Technology Salon

Washington DC

Sponsored by

a discussion at the intersection of technology and development

ICT in Cuba: Economic Driver or Casualty of Complicated Political Realities?

ICT in Cuba

In December 2014, United States President Barack Obama and Cuban President Raul Castro announced an agreement to restore diplomatic ties between the two historically adversarial countries. As Cuba becomes a more open country, especially in relation to the United States, how will they welcome NGOs, businesses, or government activities in the formerly cloistered country? And what role will ICT play?

Participants at the April 27 Technology Salon in Washington, D.C. discussed the future of ICT in Cuba from the perspectives of development, technology, and business. Lead discussants included:

One of the most striking sentiments that came out of the Salon is that in the last 10 years in the world economy, economic development has become inextricably linked with technology. Basic technology such as a simple landline or mobile phone can allow entrepreneurs to access information and markets. Entrepreneurs and micro-entrepreneurs require a stable ICT infrastructure to function. With such low rates of ICT penetration and high levels of wealth disparity, Cuba could benefit from monetizing Internet activities. Luckily, Cuba has a few advantages:

  • Cubans have a strong desire for access, as evidenced by Facebook’s popularity, especially among young Cubans
  • Cubans are generally well-educated and entrepreneurial, and have already embraced Airbnb in Cuba
  • Many Cubans are already monetizing Internet use via roving internet hotspots to support their home-rental businesses

However, there are still government controls on private enterprise and there is minimal room for growth. One participant said IT professionals earn about $400 USD per month in Cuba. According to PayScale, comparable positions in India earn a median of $1,000 USD per month, and in Brazil $4,000 USD per month. This could mean a great opportunity for outsourcing, if private companies are legalized, or a continued exodus of skilled workers to other countries. Many Cubans are going to Ecuador, Spain, or the USA to find work. Participants cited brain drain as a legitimate concern due to the poor economic conditions in Cuba.

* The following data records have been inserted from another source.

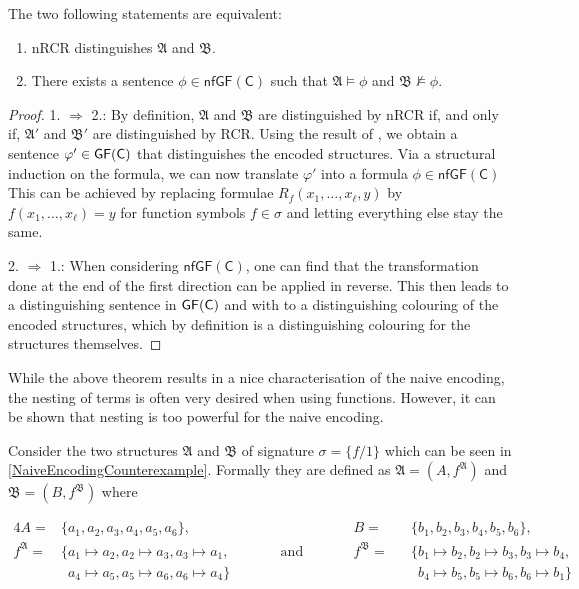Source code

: \begin{theorem}
	The two following statements are equivalent:
	\begin{enumerate}
		\item nRCR distinguishes $\mathfrak A$ and $\mathfrak B$.
		\item There exists a sentence $\phi\in \mathsf{nfGF}(\mathsf C)$ such that $\mathfrak A\models \phi$ and $\mathfrak B\not\models \phi$.
	\end{enumerate}
\end{theorem}
\begin{proof}
	1. $\Rightarrow$ 2.:
	By definition, $\mathfrak A$ and $\mathfrak B$ are distinguished by nRCR if, and only if, $\mathfrak A'$ and $\mathfrak B'$ are distinguished by RCR.
	Using the result of \cite{scheidt2025ColorRefinement}, we obtain a sentence $\varphi'\in\mathsf{GF}(\mathsf{C})$ that distinguishes the encoded structures.
	Via a structural induction on the formula, we can now translate $\varphi'$ into a formula $\phi\in \mathsf{nfGF}(\mathsf C)$
	This can be achieved by replacing formulae $R_f(x_1,\dots,x_\ell,y)$ by $f(x_1,\dots,x_\ell)=y$ for function symbols $f\in\sigma$ and letting everything else stay the same.
	
	2. $\Rightarrow$ 1.:
	When considering $\mathsf{nfGF}(\mathsf C)$, one can find that the transformation done at the end of the first direction can be applied in reverse.
	This then leads to a distinguishing sentence in $\mathsf{GF}(\mathsf{C})$ and with \cite{scheidt2025ColorRefinement} to a distinguishing colouring of the encoded structures, which by definition is a distinguishing colouring for the structures themselves.
\end{proof}

While the above theorem results in a nice characterisation of the naive encoding, the nesting of terms is often very desired when using functions.
However, it can be shown that nesting is too powerful for the naive encoding.

Consider the two structures $\mathfrak A$ and $\mathfrak B$ of signature $\sigma=\{f/1\}$ which can be seen in \cref{NaiveEncodingCounterexample}.
Formally they are defined as $\mathfrak A=(A,f^{\mathfrak A})$ and $\mathfrak B = (B, f^{\mathfrak B})$ where

\begin{alignat*}{4}
	A=&\{a_1,a_2,a_3,a_4,a_5,a_6\}, &&  && B=&&\{b_1,b_2,b_3,b_4,b_5,b_6\},\\
	f^{\mathfrak A}=&\{a_1\mapsto a_2, a_2\mapsto a_3, a_3 \mapsto a_1, && \qquad \text{and} \qquad && f^{\mathfrak B}=&&\{b_1 \mapsto b_2, b_2 \mapsto b_3, b_3 \mapsto b_4, \\
	&\phantom{\{} a_4\mapsto a_5, a_5\mapsto a_6, a_6\mapsto a_4 \} &&  && && \phantom{\{} b_4 \mapsto b_5, b_5 \mapsto b_6, b_6 \mapsto b_1\}
\end{alignat*}

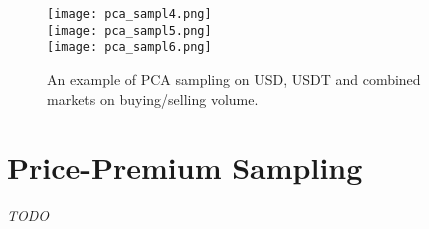 \begin{figure}[H]
	\centering
    \texttt{[image: pca\_sampl4.png]} \\
    \texttt{[image: pca\_sampl5.png]} \\
    \texttt{[image: pca\_sampl6.png]}
	\caption{An example of PCA sampling on USD, USDT and combined markets on buying/selling volume.}
    \label{fig:pca_sampl2}
\end{figure}


\section{Price-Premium Sampling}

\textit{TODO}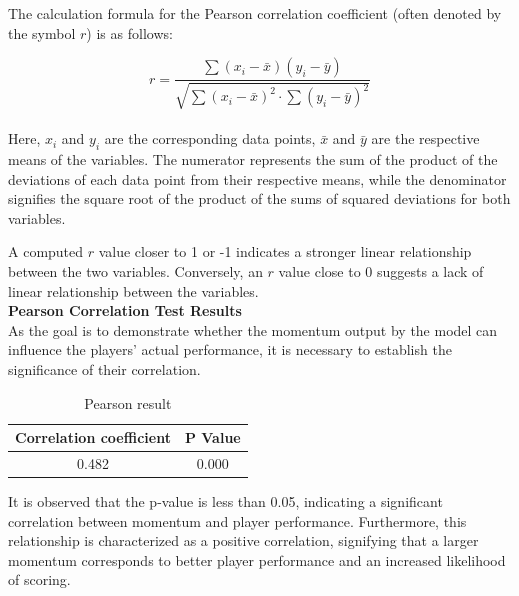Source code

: \documentclass[12pt]{article}
\begin{document}
The calculation formula for the Pearson correlation coefficient (often denoted by the symbol \(r\)) is as follows:

\[ r = \frac{\sum{(x_i - \bar{x})(y_i - \bar{y})}}{\sqrt{\sum{(x_i - \bar{x})^2} \cdot \sum{(y_i - \bar{y})^2}}} \]
\\
Here, \( x_i \) and \( y_i \) are the corresponding data points, \( \bar{x} \) and \( \bar{y} \) are the respective means of the variables. The numerator represents the sum of the product of the deviations of each data point from their respective means, while the denominator signifies the square root of the product of the sums of squared deviations for both variables.

A computed \( r \) value closer to 1 or -1 indicates a stronger linear relationship between the two variables. Conversely, an \( r \) value close to 0 suggests a lack of linear relationship between the variables.
\\
\textbf{Pearson Correlation Test Results}\\

As the goal is to demonstrate whether the momentum output by the model can influence the players' actual performance, it is necessary to establish the significance of their correlation.
\begin{table}[H]
      \centering
      \begin{tabular}{|c|c|}
      \hline
      \textbf{Correlation coefficient} & \textbf{P Value} \\ \hline
      0.482 &  0.000\\ \hline
      \end{tabular}
      \caption{Pearson result}
\end{table}
It is observed that the p-value is less than 0.05, indicating a significant correlation between momentum and player performance. Furthermore, this relationship is characterized as a positive correlation, signifying that a larger momentum corresponds to better player performance and an increased likelihood of scoring.
\end{document}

How can international development be involved in ICT for Cuba?

In 2014 Cuba’s public sector shrank 1.4% and the private sector grew 6%. The government has clearly made changes in policies to attract outside business, this has created space for ICTs to gain a foothold in the country. However the issue isn’t just about ICTs potential for economic impact, but about the impact on politics and culture that open information would have on Cuba.

We all know the good, the bad, and the ugly of the Internet. While the Internet can be an accelerator of business, education, and access to information, the Internet is also used to facilitate sex trafficking and other illegal and inhumane activities. While it is my belief that it is better to allow people to access information, it’s also understandable why a government that has historically been closed off is reluctant to open Pandora’s box too hastily.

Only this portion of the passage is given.